OPINION:
The only people left debating who will be the 2016 Republican nominee for president are professional politicians and the pundits they serve.
Actual voters? They have spoken. And moved on.
Real estate mogul Donald J. Trump walked away with five of five primary contests Tuesday night. For any other nominee in any other year, this kind of performance by the overwhelming front-runner would put the race to bed.
Mr. Trump is beating his nearest rival by more than three million in the popular vote and four hundred in the race for delegates.
“I consider myself the presumptive nominee,” Mr. Trump said Tuesday night.
Judging by the night’s results, voters do, too.
Before Mr. Trump’s massive win in New York earlier this month, he had not been able to crack 50 percent in a three-way race. This is partly because the contest began with 17 candidates. But it is also because Mr. Trump had failed to coalesce Republican primary voters behind him.
In New York, he earned a whopping 60 percent of the vote. He beat his nearest rival by a staggering 35 points.

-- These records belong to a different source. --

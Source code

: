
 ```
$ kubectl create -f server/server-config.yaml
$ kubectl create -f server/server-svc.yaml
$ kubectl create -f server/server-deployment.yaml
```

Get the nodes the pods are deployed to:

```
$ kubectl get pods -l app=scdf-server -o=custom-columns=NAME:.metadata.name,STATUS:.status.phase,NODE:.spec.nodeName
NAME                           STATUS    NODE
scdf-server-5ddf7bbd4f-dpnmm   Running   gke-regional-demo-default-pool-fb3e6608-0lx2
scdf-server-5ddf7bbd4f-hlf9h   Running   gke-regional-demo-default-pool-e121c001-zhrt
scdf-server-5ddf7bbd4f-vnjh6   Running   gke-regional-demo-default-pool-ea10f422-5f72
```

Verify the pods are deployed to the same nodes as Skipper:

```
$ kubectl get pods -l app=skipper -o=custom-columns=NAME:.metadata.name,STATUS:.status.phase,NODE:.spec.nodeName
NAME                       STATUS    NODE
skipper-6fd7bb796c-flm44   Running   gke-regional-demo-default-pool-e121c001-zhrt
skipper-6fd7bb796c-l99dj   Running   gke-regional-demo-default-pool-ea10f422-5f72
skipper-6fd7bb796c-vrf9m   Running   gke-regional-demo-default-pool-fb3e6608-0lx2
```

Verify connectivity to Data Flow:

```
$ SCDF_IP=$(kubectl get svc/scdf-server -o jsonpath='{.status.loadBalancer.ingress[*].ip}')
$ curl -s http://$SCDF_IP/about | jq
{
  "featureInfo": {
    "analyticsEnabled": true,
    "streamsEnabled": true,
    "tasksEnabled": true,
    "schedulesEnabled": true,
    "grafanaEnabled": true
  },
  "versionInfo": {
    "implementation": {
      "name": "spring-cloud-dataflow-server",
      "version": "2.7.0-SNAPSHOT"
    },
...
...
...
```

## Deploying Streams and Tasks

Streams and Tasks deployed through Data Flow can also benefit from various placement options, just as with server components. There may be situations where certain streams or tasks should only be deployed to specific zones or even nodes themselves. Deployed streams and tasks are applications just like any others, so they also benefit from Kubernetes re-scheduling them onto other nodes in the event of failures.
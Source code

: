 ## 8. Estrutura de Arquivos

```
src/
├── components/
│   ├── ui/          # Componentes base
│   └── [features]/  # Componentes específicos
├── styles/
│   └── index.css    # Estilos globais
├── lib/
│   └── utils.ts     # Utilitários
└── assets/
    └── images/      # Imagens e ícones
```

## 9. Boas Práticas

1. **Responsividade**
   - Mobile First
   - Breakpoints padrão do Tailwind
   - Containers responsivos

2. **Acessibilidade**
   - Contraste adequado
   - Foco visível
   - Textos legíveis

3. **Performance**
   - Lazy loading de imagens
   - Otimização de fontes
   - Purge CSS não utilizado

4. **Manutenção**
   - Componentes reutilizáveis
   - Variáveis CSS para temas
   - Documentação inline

But that is his home state, detractors said. Okay, still way better than Ted Cruz did in Texas (44 percent). Or John Kasich in Ohio (47 percent). Or, Marco Rubio did in Florida (27 percent, lost to Mr. Trump by 19 points). None of Mr. Trump’s rivals could break the 50 percent threshold even in their own home state.
Then this week, Mr. Trump registered five wins, each breaking through the 50 percent barrier. In Delaware and Rhode Island, Mr. Trump broke 60 percent. In Pennsylvania, he scored an impressive 57 percent.
If he were a regular politician and not such a profound threat to the entire political system, pundits would call these “landslides.”
Again, the professional politicians and pundits dismiss these victories. They argue that since they were all in northeast states that Republicans have not won in a general election in 35 years they somehow do not count.
Anticipating this week’s embarrassing rout, the establishment had already begun moving the goal posts yet again. Now, they say, Mr. Trump must win Indiana to prove he can be the nominee.
Just as he had to win New Hampshire. Then South Carolina. Then Florida. Then New York.
He won them all.
Voters, meanwhile, have moved on. Many who were initially put off by Donald Trump have either gotten onto the Trump Train, or tuned out.
Turnout numbers show that those who have tuned out have been more than comfortably replaced by new voters or people who long ago gave up on politics.
A new poll shows Republican voters are warming to him, breaking through the 50-percent barrier for the first time. People are getting used to the notion of an unconventional rabble-rouser as the party’s nominee.
But the pundits and politicians are still not on board. Yet again, they refuse to see the obvious. What a surprise.